→ Material supplied
----

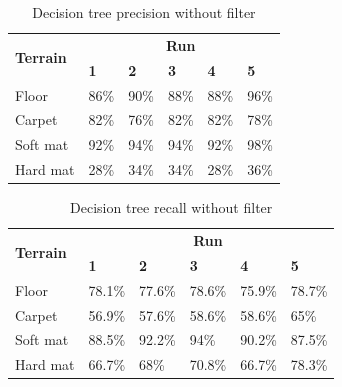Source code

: \documentclass[USenglish]{ifimaster}  %
\begin{document}
\begin{table}[h]
	\centering
	\begin{tabular}{@{}llllll@{}}
		\toprule
		\multirow{2}{*}{\textbf{Terrain}} & \multicolumn{5}{c}{\textbf{Run}} \\ \cmidrule(l){2-6} 
		& \multicolumn{1}{l|}{\textbf{1}} & \multicolumn{1}{l|}{\textbf{2}} & \multicolumn{1}{l|}{\textbf{3}} & \multicolumn{1}{l|}{\textbf{4}} & \textbf{5} \\ \midrule
		\multicolumn{1}{l|}{Floor} & \multicolumn{1}{l|}{86\%} & \multicolumn{1}{l|}{90\%} & \multicolumn{1}{l|}{88\%} & \multicolumn{1}{l|}{88\%} & 96\% \\ \midrule
		\multicolumn{1}{l|}{Carpet} & \multicolumn{1}{l|}{82\%} & \multicolumn{1}{l|}{76\%} & \multicolumn{1}{l|}{82\%} & \multicolumn{1}{l|}{82\%} & 78\% \\ \midrule
		\multicolumn{1}{l|}{Soft mat} & \multicolumn{1}{l|}{92\%} & \multicolumn{1}{l|}{94\%} & \multicolumn{1}{l|}{94\%} & \multicolumn{1}{l|}{92\%} & 98\% \\ \midrule
		\multicolumn{1}{l|}{Hard mat} & \multicolumn{1}{l|}{28\%} & \multicolumn{1}{l|}{34\%} & \multicolumn{1}{l|}{34\%} & \multicolumn{1}{l|}{28\%} & 36\% \\ \bottomrule
	\end{tabular}
	\caption{Decision tree precision without filter}
	\label{dt1Precision}
\end{table}
\FloatBarrier
\begin{table}[h]
	\centering
	\begin{tabular}{@{}llllll@{}}
		\toprule
		\multirow{2}{*}{\textbf{Terrain}} & \multicolumn{5}{c}{\textbf{Run}} \\ \cmidrule(l){2-6} 
		& \multicolumn{1}{l|}{\textbf{1}} & \multicolumn{1}{l|}{\textbf{2}} & \multicolumn{1}{l|}{\textbf{3}} & \multicolumn{1}{l|}{\textbf{4}} & \textbf{5} \\ \midrule
		\multicolumn{1}{l|}{Floor} & \multicolumn{1}{l|}{78.1\%} & \multicolumn{1}{l|}{77.6\%} & \multicolumn{1}{l|}{78.6\%} & \multicolumn{1}{l|}{75.9\%} & 78.7\% \\ \midrule
		\multicolumn{1}{l|}{Carpet} & \multicolumn{1}{l|}{56.9\%} & \multicolumn{1}{l|}{57.6\%} & \multicolumn{1}{l|}{58.6\%} & \multicolumn{1}{l|}{58.6\%} & 65\% \\ \midrule
		\multicolumn{1}{l|}{Soft mat} & \multicolumn{1}{l|}{88.5\%} & \multicolumn{1}{l|}{92.2\%} & \multicolumn{1}{l|}{94\%} & \multicolumn{1}{l|}{90.2\%} & 87.5\% \\ \midrule
		\multicolumn{1}{l|}{Hard mat} & \multicolumn{1}{l|}{66.7\%} & \multicolumn{1}{l|}{68\%} & \multicolumn{1}{l|}{70.8\%} & \multicolumn{1}{l|}{66.7\%} & 78.3\% \\ \bottomrule
	\end{tabular}
	\caption{Decision tree recall without filter}
	\label{dt1recall}
\end{table}
\FloatBarrier
\end{document}
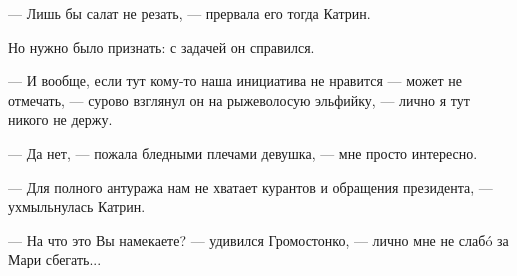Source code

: --- Лишь бы салат не резать, --- прервала его тогда Катрин.

Но нужно было признать: с задачей он справился.

--- И вообще, если тут кому-то наша инициатива не нравится --- может не отмечать, ---
сурово взглянул он на рыжеволосую эльфийку, --- лично я тут никого не держу.

--- Да нет, --- пожала бледными плечами девушка, --- мне просто интересно.

--- Для полного антуража нам не хватает курантов и обращения президента, --- ухмыльнулась Катрин.

--- На что это Вы намекаете? --- удивился Громостонко, --- лично мне не слаб\'o за Мари сбегать...

\emptypar

\emptypar
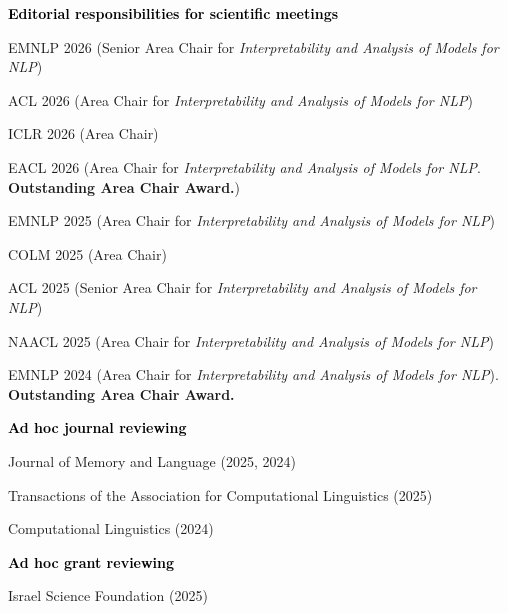 \documentclass[10pt]{article}
\renewcommand{\subsection}[1]{\textcolor{black}{#1}}
\newcommand{\halfblankline}{\quad\vspace{-0.5\baselineskip}\pagebreak[3]}
\begin{document}
	\halfblankline

	\subsection{\textbf{Editorial responsibilities for scientific meetings}}
	\begin{innerlist}[itemsep=0pt]
	\item EMNLP 2026 (Senior Area Chair for \emph{Interpretability and Analysis of Models for NLP})
	\item ACL 2026 (Area Chair for \emph{Interpretability and Analysis of Models for NLP})
	\item ICLR 2026 (Area Chair)
	\item EACL 2026 (Area Chair for \emph{Interpretability and Analysis of Models for NLP}. \textbf{\textcolor{accent}{Outstanding Area Chair Award.}})
	\item EMNLP 2025 (Area Chair for \emph{Interpretability and Analysis of Models for NLP})
	\item COLM 2025 (Area Chair)
	\item ACL 2025 (Senior Area Chair for \emph{Interpretability and Analysis of Models for NLP})
	\item NAACL 2025 (Area Chair for \emph{Interpretability and Analysis of Models for NLP})
	\item EMNLP 2024 (Area Chair for \emph{Interpretability and Analysis of Models for NLP}). \textbf{\textcolor{accent}{Outstanding Area Chair Award.}}
	\end{innerlist}

	\halfblankline

	\subsection{\textbf{Ad hoc journal reviewing}}
	\begin{innerlist}[itemsep=0pt]
	\item Journal of Memory and Language (2025, 2024)
	\item Transactions of the Association for Computational Linguistics (2025)
	\item Computational Linguistics (2024)
	\end{innerlist}

	\halfblankline

	\subsection{\textbf{Ad hoc grant reviewing}}
	\begin{innerlist}[itemsep=0pt]
	\item Israel Science Foundation (2025)
	\end{innerlist}
\end{document}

----

→ Exercise requirements
Go through the entries and copy each line holding the string "label".

→ Response box
	\label{dt1Precision}
	\label{dt1recall}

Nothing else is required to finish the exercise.